▸ **Prompt**
Determine how many lines in the records below include the word "order" and output that number alone.

**** The data ****

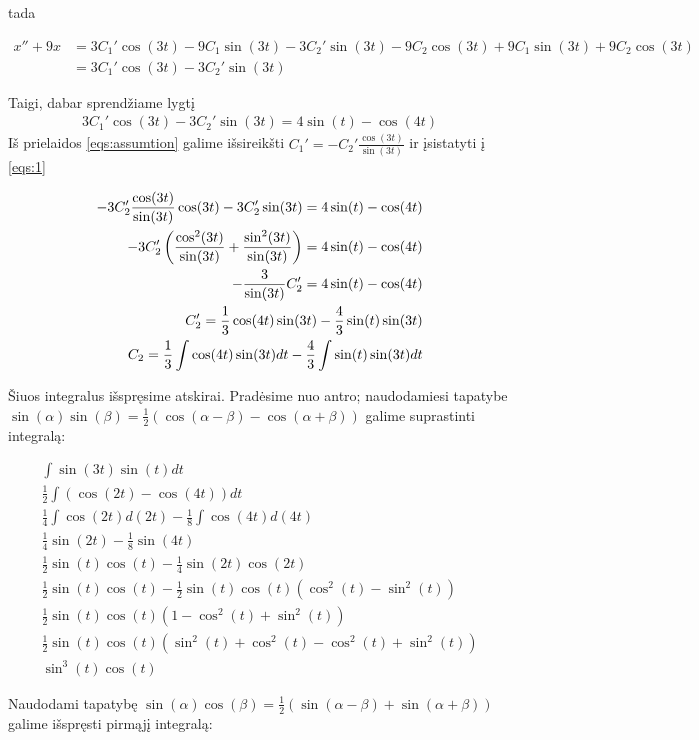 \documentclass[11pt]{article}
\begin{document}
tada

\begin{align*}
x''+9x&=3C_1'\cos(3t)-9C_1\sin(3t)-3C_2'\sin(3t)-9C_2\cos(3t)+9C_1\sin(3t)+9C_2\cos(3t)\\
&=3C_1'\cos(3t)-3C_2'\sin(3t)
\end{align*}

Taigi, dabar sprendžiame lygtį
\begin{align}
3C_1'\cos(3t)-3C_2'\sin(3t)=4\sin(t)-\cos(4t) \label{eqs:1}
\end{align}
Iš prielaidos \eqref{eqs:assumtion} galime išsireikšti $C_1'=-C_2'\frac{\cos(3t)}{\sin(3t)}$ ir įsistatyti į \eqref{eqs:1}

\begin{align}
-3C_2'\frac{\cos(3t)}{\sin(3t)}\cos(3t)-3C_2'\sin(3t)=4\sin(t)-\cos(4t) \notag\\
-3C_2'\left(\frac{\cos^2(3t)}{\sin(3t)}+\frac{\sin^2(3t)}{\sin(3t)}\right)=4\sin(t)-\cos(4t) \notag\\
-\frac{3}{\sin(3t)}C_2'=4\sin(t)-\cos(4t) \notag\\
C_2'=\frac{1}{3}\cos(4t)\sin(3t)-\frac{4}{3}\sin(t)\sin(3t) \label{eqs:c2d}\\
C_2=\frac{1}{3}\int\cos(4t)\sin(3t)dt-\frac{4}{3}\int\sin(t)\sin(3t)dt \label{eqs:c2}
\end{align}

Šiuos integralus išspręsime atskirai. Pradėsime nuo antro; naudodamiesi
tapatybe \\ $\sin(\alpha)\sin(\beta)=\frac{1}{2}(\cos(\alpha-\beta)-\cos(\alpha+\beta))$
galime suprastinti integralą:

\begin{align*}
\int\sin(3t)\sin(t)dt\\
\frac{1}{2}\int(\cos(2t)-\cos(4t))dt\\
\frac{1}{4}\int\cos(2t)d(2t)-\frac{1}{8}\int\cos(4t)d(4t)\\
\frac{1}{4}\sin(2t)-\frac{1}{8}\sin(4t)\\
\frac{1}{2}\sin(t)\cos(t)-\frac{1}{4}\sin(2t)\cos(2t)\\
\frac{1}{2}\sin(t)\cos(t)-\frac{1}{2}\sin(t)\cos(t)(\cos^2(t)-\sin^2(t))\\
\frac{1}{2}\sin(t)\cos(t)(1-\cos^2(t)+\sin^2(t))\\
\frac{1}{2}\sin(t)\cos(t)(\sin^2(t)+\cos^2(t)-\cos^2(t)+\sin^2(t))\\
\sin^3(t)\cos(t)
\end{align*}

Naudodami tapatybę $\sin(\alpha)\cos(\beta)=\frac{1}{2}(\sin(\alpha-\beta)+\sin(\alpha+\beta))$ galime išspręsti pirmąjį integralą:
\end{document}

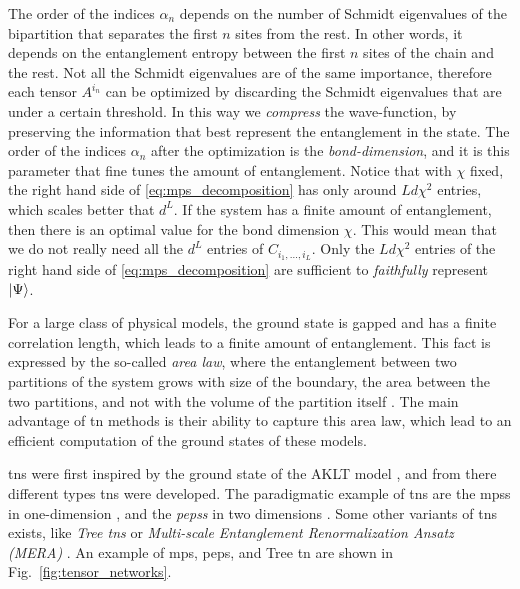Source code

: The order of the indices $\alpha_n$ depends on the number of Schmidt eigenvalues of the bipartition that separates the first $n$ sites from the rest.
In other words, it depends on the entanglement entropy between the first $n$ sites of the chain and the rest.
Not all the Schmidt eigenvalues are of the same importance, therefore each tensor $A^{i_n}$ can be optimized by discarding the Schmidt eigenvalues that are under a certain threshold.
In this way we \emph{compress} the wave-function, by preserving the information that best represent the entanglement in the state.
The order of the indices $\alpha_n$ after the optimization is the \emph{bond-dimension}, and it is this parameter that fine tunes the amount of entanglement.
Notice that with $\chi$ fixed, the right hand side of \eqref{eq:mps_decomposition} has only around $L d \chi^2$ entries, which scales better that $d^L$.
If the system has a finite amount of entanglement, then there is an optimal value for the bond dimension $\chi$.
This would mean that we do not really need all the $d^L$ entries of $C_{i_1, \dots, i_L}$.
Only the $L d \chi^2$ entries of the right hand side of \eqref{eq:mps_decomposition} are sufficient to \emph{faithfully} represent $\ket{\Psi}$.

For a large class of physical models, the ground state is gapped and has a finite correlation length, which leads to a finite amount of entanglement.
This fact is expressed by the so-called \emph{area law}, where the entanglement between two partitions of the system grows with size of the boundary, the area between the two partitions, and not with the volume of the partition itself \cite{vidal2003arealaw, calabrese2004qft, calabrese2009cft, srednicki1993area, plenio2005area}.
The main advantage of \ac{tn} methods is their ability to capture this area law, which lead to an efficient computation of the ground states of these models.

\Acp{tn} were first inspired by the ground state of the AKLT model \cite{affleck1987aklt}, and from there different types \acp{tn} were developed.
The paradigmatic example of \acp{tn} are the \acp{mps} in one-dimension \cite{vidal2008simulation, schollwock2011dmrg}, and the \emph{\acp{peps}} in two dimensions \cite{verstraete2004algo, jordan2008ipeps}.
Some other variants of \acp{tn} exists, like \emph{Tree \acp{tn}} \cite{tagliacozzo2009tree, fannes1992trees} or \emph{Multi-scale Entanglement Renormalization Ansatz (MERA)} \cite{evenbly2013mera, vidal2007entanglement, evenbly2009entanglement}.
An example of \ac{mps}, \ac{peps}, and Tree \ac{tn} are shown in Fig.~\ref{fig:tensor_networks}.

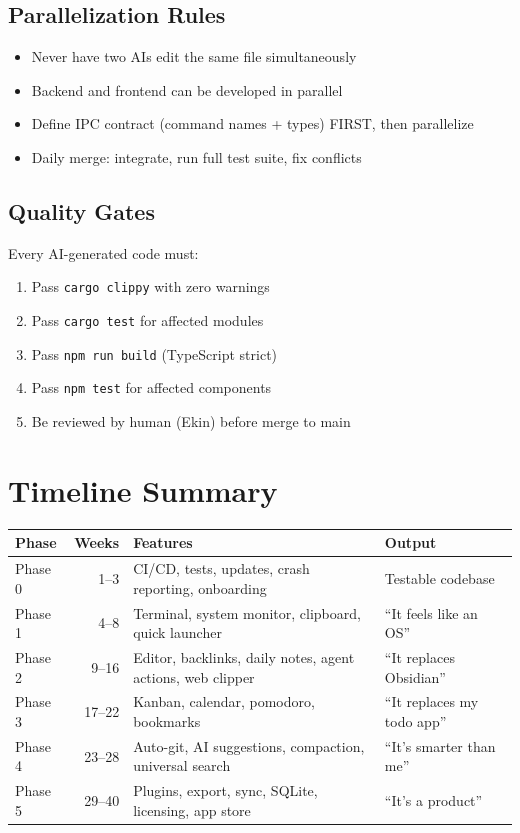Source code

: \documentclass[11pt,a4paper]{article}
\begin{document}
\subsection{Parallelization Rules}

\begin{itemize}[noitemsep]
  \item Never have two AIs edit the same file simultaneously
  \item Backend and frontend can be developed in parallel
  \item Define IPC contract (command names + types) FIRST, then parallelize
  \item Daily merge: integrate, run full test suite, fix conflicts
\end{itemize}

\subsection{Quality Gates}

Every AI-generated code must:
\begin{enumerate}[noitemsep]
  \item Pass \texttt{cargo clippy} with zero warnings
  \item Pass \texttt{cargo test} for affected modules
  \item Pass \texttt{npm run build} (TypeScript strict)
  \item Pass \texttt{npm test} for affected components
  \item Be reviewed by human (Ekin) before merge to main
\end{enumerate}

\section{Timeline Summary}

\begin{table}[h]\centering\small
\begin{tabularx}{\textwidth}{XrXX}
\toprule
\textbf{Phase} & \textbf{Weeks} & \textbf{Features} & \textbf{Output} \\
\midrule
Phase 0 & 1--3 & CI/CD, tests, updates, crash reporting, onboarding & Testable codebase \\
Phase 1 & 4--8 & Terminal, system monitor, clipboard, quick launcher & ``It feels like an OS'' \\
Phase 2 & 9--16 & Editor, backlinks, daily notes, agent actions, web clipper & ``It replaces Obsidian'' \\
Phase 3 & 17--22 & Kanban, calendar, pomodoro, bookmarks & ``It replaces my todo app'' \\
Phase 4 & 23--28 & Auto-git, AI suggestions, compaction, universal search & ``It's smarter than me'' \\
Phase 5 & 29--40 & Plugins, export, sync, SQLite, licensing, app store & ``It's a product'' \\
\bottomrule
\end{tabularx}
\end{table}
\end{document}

****

▸ **Task response**
2